Samedi, il y avait la joie avant l’inquiétude pour Youcef Atal. Buteur de l’OGC Nice à la 49e minute, le latéral droit s’est blessé dans la foulée de sa réalisation. Un nouveau souci physique pour l’international algérien, le 7e depuis qu’il a rejoint le Gym en juillet 2018, qui passe plus de séjours à l’infirmerie que sur les pelouses depuis plus d’un an maintenant.

Son but avait permis aux Niçois de ramener une précieuse victoire, la première sur les 6 derniers tests, de chez le RC Lens. Un crochet du droit suivi d’une frappe du gauche pour faire trembler les filets et envoyer ce qui devait être un signe fort pour annoncer un retour en forme après des périodes compliquées. Que nenni ! A peine le temps de célébrer que la cuisse a lâché. «Youcef a une contracture à la cuisse. On n’a pas encore de diagnostic. On espère que ce n’est pas trop grave», c’était les premiers mots livrés par son entraîneur Adrian Ursea.
A priori, ça sera 2 semaines minimum pour l’international algérien qui intègre la liste des blessés pour la 3e fois depuis l’entame de l’exercice en cours dans lequel il a déjà raté 12 rencontres sur 27 disputées par le team de la Côte d’Azur. Cela fait un sacré paquet et une place de titulaire qui risque de sauter si jamais le remplaçant donne la pleine satisfaction. En effet, il est clair qu’aucun driver ne prend le risque de compter sur un joueur qui passe la moitié de son temps à se soigner.

Remontrances de Belmadi
La constance et la consistance sont des facteurs importants et des paramètres principaux pour le coach dans l’élaboration des projets footballistiques. Que cela soit en club ou en sélection. D’ailleurs, même Djamel Belmadi n’a pas manqué, en novembre dernier, d’envoyer un avertissement public pour Atal concernant la gestion de sa carrière et son hygiène de vie. «Il sait qu’il doit avoir tous les atouts de son côté pour pouvoir éviter de se blesser», a lâché le premier responsable de la barre technique des «Fennecs».
Pour lui, «sa situation peut être préoccupante dans le sens où il a enregistré pas mal de blessures ces derniers temps. On sait qu’il a une certaine forme de faiblesse à certains points. Il faut absolument la régler. C’est le travail qui doit être opéré en club.» Belmadi, qui connaît l’exigence du plus haut niveau pour avoir été un footballeur professionnel par le passé a déclaré : «je profite de ce moment pour lui envoyer un message. Il sait qu’il doit avoir tous les atouts de son côté pour pouvoir éviter de se blesser. Il y a des choses à faire et des dispositions à prendre quand on est professionnel.»

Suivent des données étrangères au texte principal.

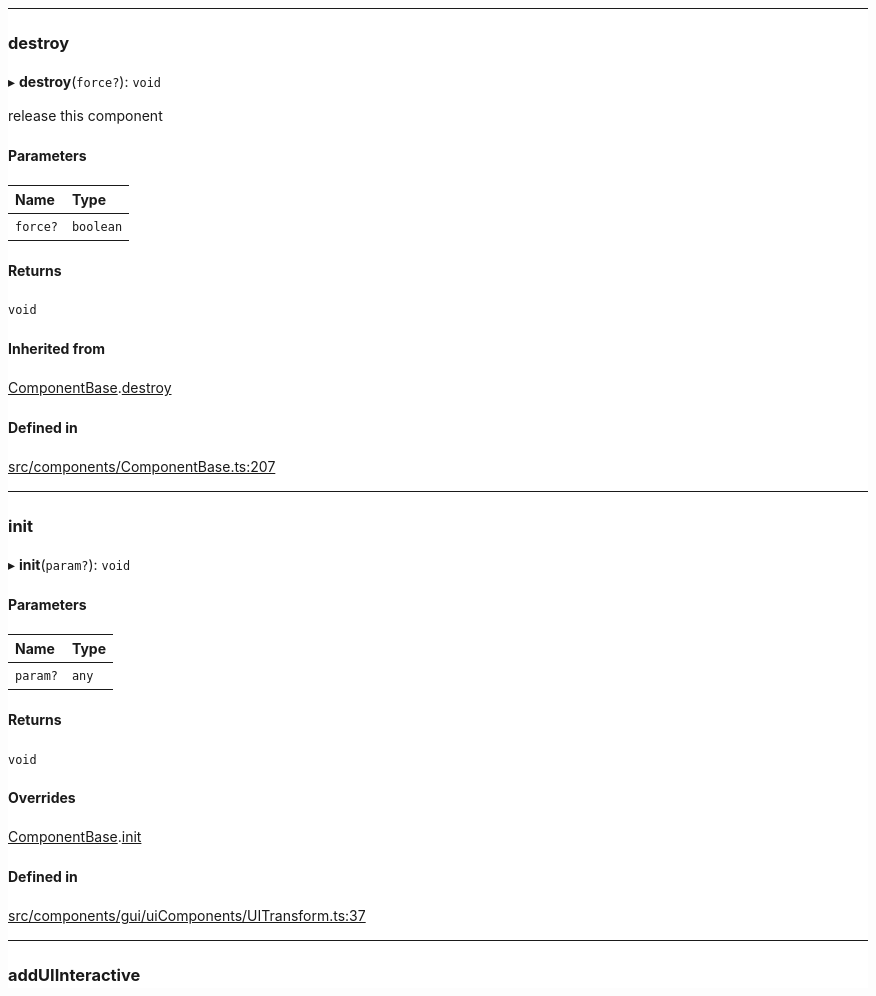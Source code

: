 ___

### destroy

▸ **destroy**(`force?`): `void`

release this component

#### Parameters

| Name | Type |
| :------ | :------ |
| `force?` | `boolean` |

#### Returns

`void`

#### Inherited from

[ComponentBase](ComponentBase.md).[destroy](ComponentBase.md#destroy)

#### Defined in

[src/components/ComponentBase.ts:207](https://github.com/Orillusion/orillusion/blob/main/src/components/ComponentBase.ts#L207)

___

### init

▸ **init**(`param?`): `void`

#### Parameters

| Name | Type |
| :------ | :------ |
| `param?` | `any` |

#### Returns

`void`

#### Overrides

[ComponentBase](ComponentBase.md).[init](ComponentBase.md#init)

#### Defined in

[src/components/gui/uiComponents/UITransform.ts:37](https://github.com/Orillusion/orillusion/blob/main/src/components/gui/uiComponents/UITransform.ts#L37)

___

### addUIInteractive
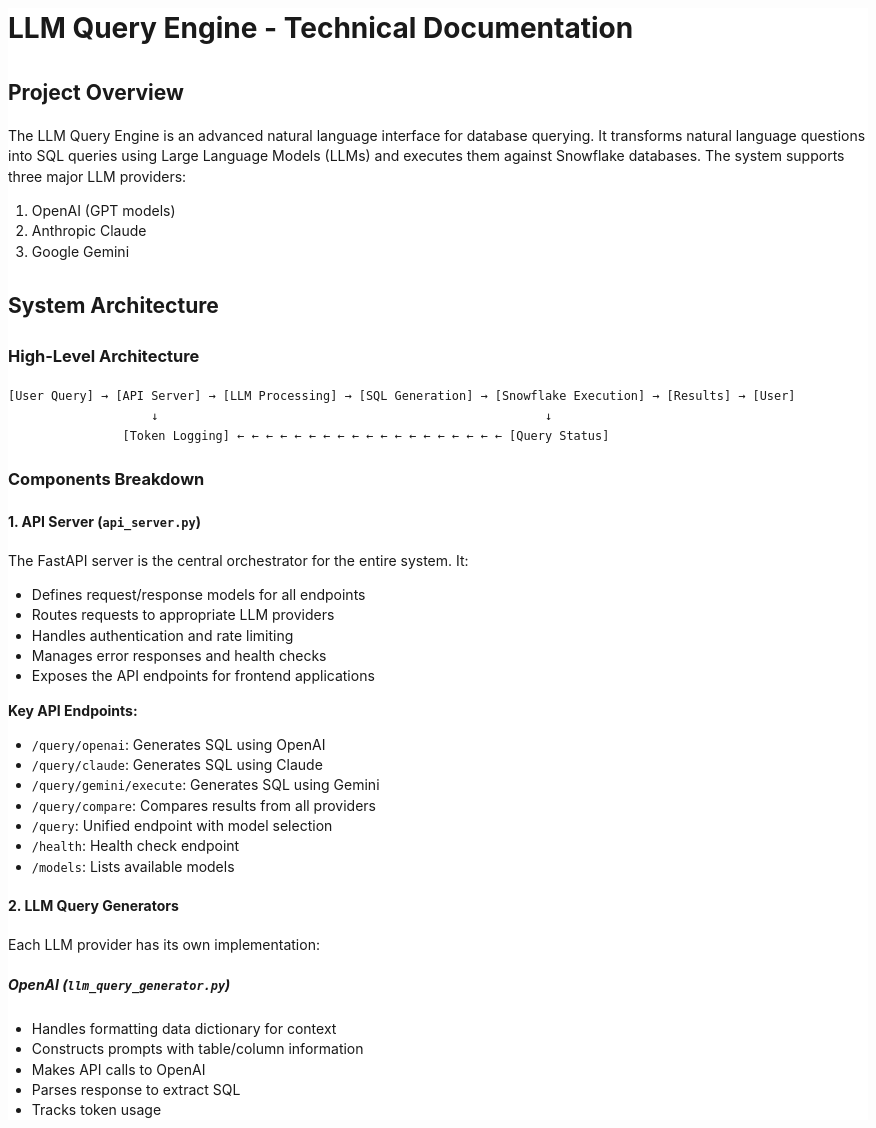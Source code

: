 # LLM Query Engine - Technical Documentation

## Project Overview

The LLM Query Engine is an advanced natural language interface for database querying. It transforms natural language questions into SQL queries using Large Language Models (LLMs) and executes them against Snowflake databases. The system supports three major LLM providers:

1. OpenAI (GPT models)
2. Anthropic Claude
3. Google Gemini

## System Architecture

### High-Level Architecture

```
[User Query] → [API Server] → [LLM Processing] → [SQL Generation] → [Snowflake Execution] → [Results] → [User]
                    ↓                                                      ↓
                [Token Logging] ← ← ← ← ← ← ← ← ← ← ← ← ← ← ← ← ← ← ← [Query Status]
```

### Components Breakdown

#### 1. API Server (`api_server.py`)

The FastAPI server is the central orchestrator for the entire system. It:

- Defines request/response models for all endpoints
- Routes requests to appropriate LLM providers
- Handles authentication and rate limiting
- Manages error responses and health checks
- Exposes the API endpoints for frontend applications

**Key API Endpoints:**
- `/query/openai`: Generates SQL using OpenAI
- `/query/claude`: Generates SQL using Claude
- `/query/gemini/execute`: Generates SQL using Gemini
- `/query/compare`: Compares results from all providers
- `/query`: Unified endpoint with model selection
- `/health`: Health check endpoint
- `/models`: Lists available models

#### 2. LLM Query Generators

Each LLM provider has its own implementation:

##### OpenAI (`llm_query_generator.py`)
- Handles formatting data dictionary for context
- Constructs prompts with table/column information
- Makes API calls to OpenAI
- Parses response to extract SQL
- Tracks token usage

Genou et muscles vulnérables
Le boss de l’EN en sait des choses sur son poulain qui n’adopterait pas les bonnes habitudes pour devenir moins vulnérable sur le plan physique. Certes, quand on subit une opération au genou après une lésion méniscale (elle l’a tenu éloigné des terrains pendant 152 jours sur 90 prévus pour ce type de pépins), il y a le risque d’avoir des soucis musculaires par la suite. Il a d’ailleurs eu deux blessures à la jambe. Une première le 21 septembre contre le Paris Saint-Germain qui l’a contraint à s’absenter pendant 1 mois manquant 3 matchs.
Pour ne rien arranger, le 07 novembre dernier, il a été diagnostiqué positif à la COVID-19 ratant son retour chez les «Verts». Par la suite, il s’est claqué à la cuisse durant les entraînements ratant 3 semaines de compétitions et 6 sorties des «Aiglons». Il a pu retrouver des sensations en faisant 6 apparitions avant ce contretemps samedi. Atal peine à être constant et aller au bout des matchs. D’ailleurs, il n’a fait qu’un seul match plein pour la séquence footballistique actuelle. Pas le plus rassurant des signes.